─── Task data ───

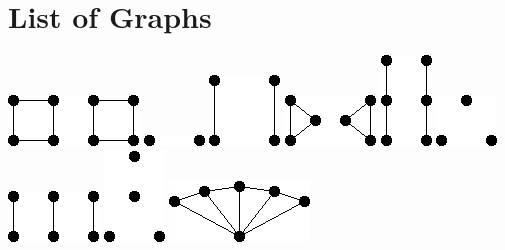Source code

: \documentclass[11pt,paper=b5,footinclude,headinclude]{scrbook} %
\theoremstyle{remark}
\theoremstyle{definition} %
\theoremstyle{theorem} %
\begin{document}
\chapter{List of Graphs}
\label{ch:listofGraphs}
  	\centering
  	\includegraphics[scale=0.5,frame]{smallGraphs/g_2C4.png}     
\includegraphics[scale=0.5,frame]{smallGraphs/g_2K1.png}     
\includegraphics[scale=0.5,frame]{smallGraphs/g_2K2.png}     
\includegraphics[scale=0.5,frame]{smallGraphs/g_2K3.png}     
\includegraphics[scale=0.5,frame]{smallGraphs/g_2P3.png}     
\includegraphics[scale=0.5,frame]{smallGraphs/g_3K1.png}     
\includegraphics[scale=0.5,frame]{smallGraphs/g_3K2.png}     
\includegraphics[scale=0.5,frame]{smallGraphs/g_4K1.png}     
\includegraphics[scale=0.5,frame]{smallGraphs/g_4fan.png}     
\end{document}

───

§ Work required:
Nothing but the pictures may be dropped; restate the material word for word.

§ Result for this task:
Source code

: \documentclass[11pt,paper=b5,footinclude,headinclude]{scrbook} %
\theoremstyle{remark}
\theoremstyle{definition} %
\theoremstyle{theorem} %
\begin{document}
\chapter{List of Graphs}
\label{ch:listofGraphs}
  	\centering
  	\includegraphics[scale=0.5,frame]{smallGraphs/g_2C4.png}     
\includegraphics[scale=0.5,frame]{smallGraphs/g_2K1.png}     
\includegraphics[scale=0.5,frame]{smallGraphs/g_2K2.png}     
\includegraphics[scale=0.5,frame]{smallGraphs/g_2K3.png}     
\includegraphics[scale=0.5,frame]{smallGraphs/g_2P3.png}     
\includegraphics[scale=0.5,frame]{smallGraphs/g_3K1.png}     
\includegraphics[scale=0.5,frame]{smallGraphs/g_3K2.png}     
\includegraphics[scale=0.5,frame]{smallGraphs/g_4K1.png}     
\includegraphics[scale=0.5,frame]{smallGraphs/g_4fan.png}     
\end{document}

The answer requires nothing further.